Monday, October 17, 2005

Kind of like taking your grandma to a strip club

I went salsa dancing on Saturday in Redmond. It was just plain wrong wrong wrong.

Redmond, for those not quite near here, is known for being:
1. The Home of Microsoft
2. The Home of Ungodly Levels of Geeky Social Maladjustment
3. Having a really nice park
4. ummm
5. wait...
6. no,
7. well.
8. I think they have a mall.

I went because a good friend of mine, Gene the Salsa Dancing Machine, has been asking me for three years now to cross Lake Washington and dance with him. Also, this time he brought over one of my favorite bands, Cambalache. Faced with an evening of nothing but p.j.s and a movie or an evening of face-blasting salsa, I chose the latter. It started off great, I danced with Gene a couple of times and with a couple of other guys I recognized from my normal salsa haunt. Then I ran out of partners, and really had a chance to look around at the crowd. Bad move - there were men with peg-legged slacks, women with floral dresses (who wears floral dresses to SALSA? Keep them for church and christenings. There is something really disturbing about women moving their hips underneath tents with country patterns), and this one guy who seemed to think he was still at a lesson.
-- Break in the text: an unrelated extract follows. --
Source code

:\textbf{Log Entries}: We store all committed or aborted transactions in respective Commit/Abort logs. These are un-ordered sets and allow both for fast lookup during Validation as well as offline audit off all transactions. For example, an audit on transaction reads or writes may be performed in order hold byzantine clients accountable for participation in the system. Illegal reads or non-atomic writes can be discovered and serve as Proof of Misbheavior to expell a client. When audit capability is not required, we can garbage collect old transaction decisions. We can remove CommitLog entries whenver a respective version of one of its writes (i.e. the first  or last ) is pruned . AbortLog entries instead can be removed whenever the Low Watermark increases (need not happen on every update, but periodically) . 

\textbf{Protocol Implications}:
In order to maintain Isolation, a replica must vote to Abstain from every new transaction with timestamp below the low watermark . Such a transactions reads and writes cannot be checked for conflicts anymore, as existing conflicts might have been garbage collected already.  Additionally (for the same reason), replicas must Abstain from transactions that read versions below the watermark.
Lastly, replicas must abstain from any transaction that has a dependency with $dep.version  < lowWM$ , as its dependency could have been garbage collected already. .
Every now and then he'd shimmy down the entire side of the dance floor in a concentrated, head-down shuffle pattern with his arms up in the universal "I'm-holding-a-dance-partner-made-of-air" position. I had a lot of time to look around, since there were roughly three women to every man (normally when I dance it's the opposite, and there are nights when they won't let me off the dance floor). I danced with a couple of locals who remained stiffly in the ballroom arm position and chatted to me about work and how nice it was the the room was air conditioned. I think that's flirting in Redmond, I'm not sure. One guy said he had been dancing for over a year, and to prove it he let me go (BIG no-no in my salsa world - if I wanted to dance alone, I'd go do a non-partner dance form) and embarked on a series of flailings that told me that:

1. He'd watched salsa dance videos from the men who wear old-time hats and wide legged pants (lots of hopping)
2. His shoes weren't dance shoes (lots of almost falling over when he tried to slide).
3. He hadn't had a girlfriend in years. YEARS.

I tried not to look directly at him and keep my face composed. Eventually he took my hand again but I couldn't look him in the eye after the peacock strut he'd just performed.
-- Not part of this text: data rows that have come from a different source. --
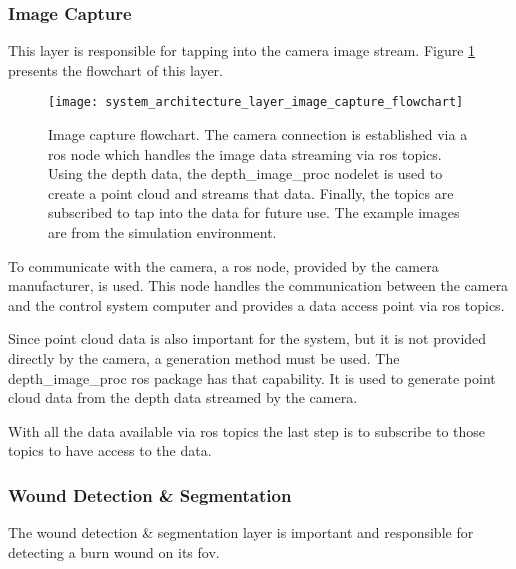 \subsubsection*{Image Capture}
\label{subsubsec:system_architectural_camera_layers_image_capture}

This layer is responsible for tapping into the camera image stream. Figure \ref{fig:system_architecture_layer_image_capture_flowchart} presents the flowchart of this layer.

\begin{figure}[htbp]
	\centering
	\texttt{[image: system\_architecture\_layer\_image\_capture\_flowchart]}
	\caption[Image capture flowchart.]{Image capture flowchart. The camera connection is established via a \gls{ros} node which handles the image data streaming via \gls{ros} topics. Using the depth data, the depth\_image\_proc nodelet is used to create a point cloud and streams that data. Finally, the topics are subscribed to tap into the data for future use.
	The example images are from the simulation environment.}
	\label{fig:system_architecture_layer_image_capture_flowchart}
\end{figure}

To communicate with the camera, a \gls{ros} node, provided by the camera manufacturer, is used. This node handles the communication between the camera and the control system computer and provides a data access point via \gls{ros} topics.

Since point cloud data is also important for the system, but it is not provided directly by the camera, a generation method must be used. The depth\_image\_proc \gls{ros} package has that capability. It is used to generate point cloud data from the depth data streamed by the camera.

With all the data available via \gls{ros} topics the last step is to subscribe to those topics to have access to the data.


\subsubsection*{Wound Detection \& Segmentation}
\label{subsubsec:system_architectural_camera_layers_wound_detection_segmentation}

The wound detection \& segmentation layer is important and responsible for detecting a burn wound on its \gls{fov}.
I finally got asked by a little hispanic guy who was obviously a transplant like me, and I was actually relieved when he looked at nothing but my chest (to be fair, that was eye level for him). He smiled and didn't try to make small talk, and instead flung me up and down the dance floor like the spinning my hips was somehow providing the power for the whole place and if I stopped, so would the fun.

He was right. I left before midnight after a couple non-dancing songs spent watching the nerdy peacocks and their church ladies, then spent the rest of the evening watching Blazing Saddles and telling Rooster that he had more game upside down and drooling than these guys did with their luxury cars and condos on the lake.